== ACTIVITY ==
Could you set down the listing below exactly, leaving out its pictures?

== RECORDS FOR THE EXERCISE ==
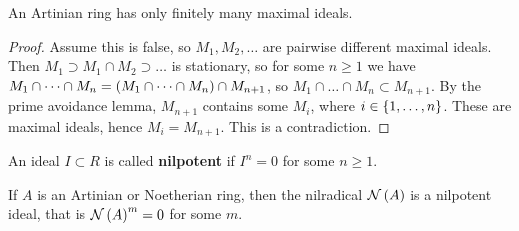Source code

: \begin{lemma}
\label{lem:13.9}
An Artinian ring has only finitely many maximal ideals.
\end{lemma}

\begin{proof}
Assume this is false, so $ M_1, M_2, \dots $ are pairwise different maximal ideals. Then $ M_1 \supset M_1 \cap M_2 \supset \dots $ is stationary, so for some $ n \ge 1 $ we have $ M_1 \cap \dots \cap M_n = \br{M_1 \cap \dots \cap M_n} \cap M_{n + 1} $, so $ M_1 \cap \dots \cap M_n \subset M_{n + 1} $. By the prime avoidance lemma, $ M_{n + 1} $ contains some $ M_i $, where $ i \in \cbr{1, \dots, n} $. These are maximal ideals, hence $ M_i = M_{n + 1} $. This is a contradiction.
\end{proof}

\begin{definition*}
An ideal $ I \subset R $ is called \textbf{nilpotent} if $ I^n = 0 $ for some $ n \ge 1 $.
\end{definition*}

\begin{lemma}
\label{lem:13.10}
If $ A $ is an Artinian or Noetherian ring, then the nilradical $ \NNN\br{A} $ is a nilpotent ideal, that is $ \NNN\br{A}^m = 0 $ for some $ m $.
\end{lemma}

== RESULT OF THE TASK ==
Source code

: \begin{lemma}
\label{lem:13.9}
An Artinian ring has only finitely many maximal ideals.
\end{lemma}

\begin{proof}
Assume this is false, so $ M_1, M_2, \dots $ are pairwise different maximal ideals. Then $ M_1 \supset M_1 \cap M_2 \supset \dots $ is stationary, so for some $ n \ge 1 $ we have $ M_1 \cap \dots \cap M_n = \br{M_1 \cap \dots \cap M_n} \cap M_{n + 1} $, so $ M_1 \cap \dots \cap M_n \subset M_{n + 1} $. By the prime avoidance lemma, $ M_{n + 1} $ contains some $ M_i $, where $ i \in \cbr{1, \dots, n} $. These are maximal ideals, hence $ M_i = M_{n + 1} $. This is a contradiction.
\end{proof}

\begin{definition*}
An ideal $ I \subset R $ is called \textbf{nilpotent} if $ I^n = 0 $ for some $ n \ge 1 $.
\end{definition*}

\begin{lemma}
\label{lem:13.10}
If $ A $ is an Artinian or Noetherian ring, then the nilradical $ \NNN\br{A} $ is a nilpotent ideal, that is $ \NNN\br{A}^m = 0 $ for some $ m $.
\end{lemma}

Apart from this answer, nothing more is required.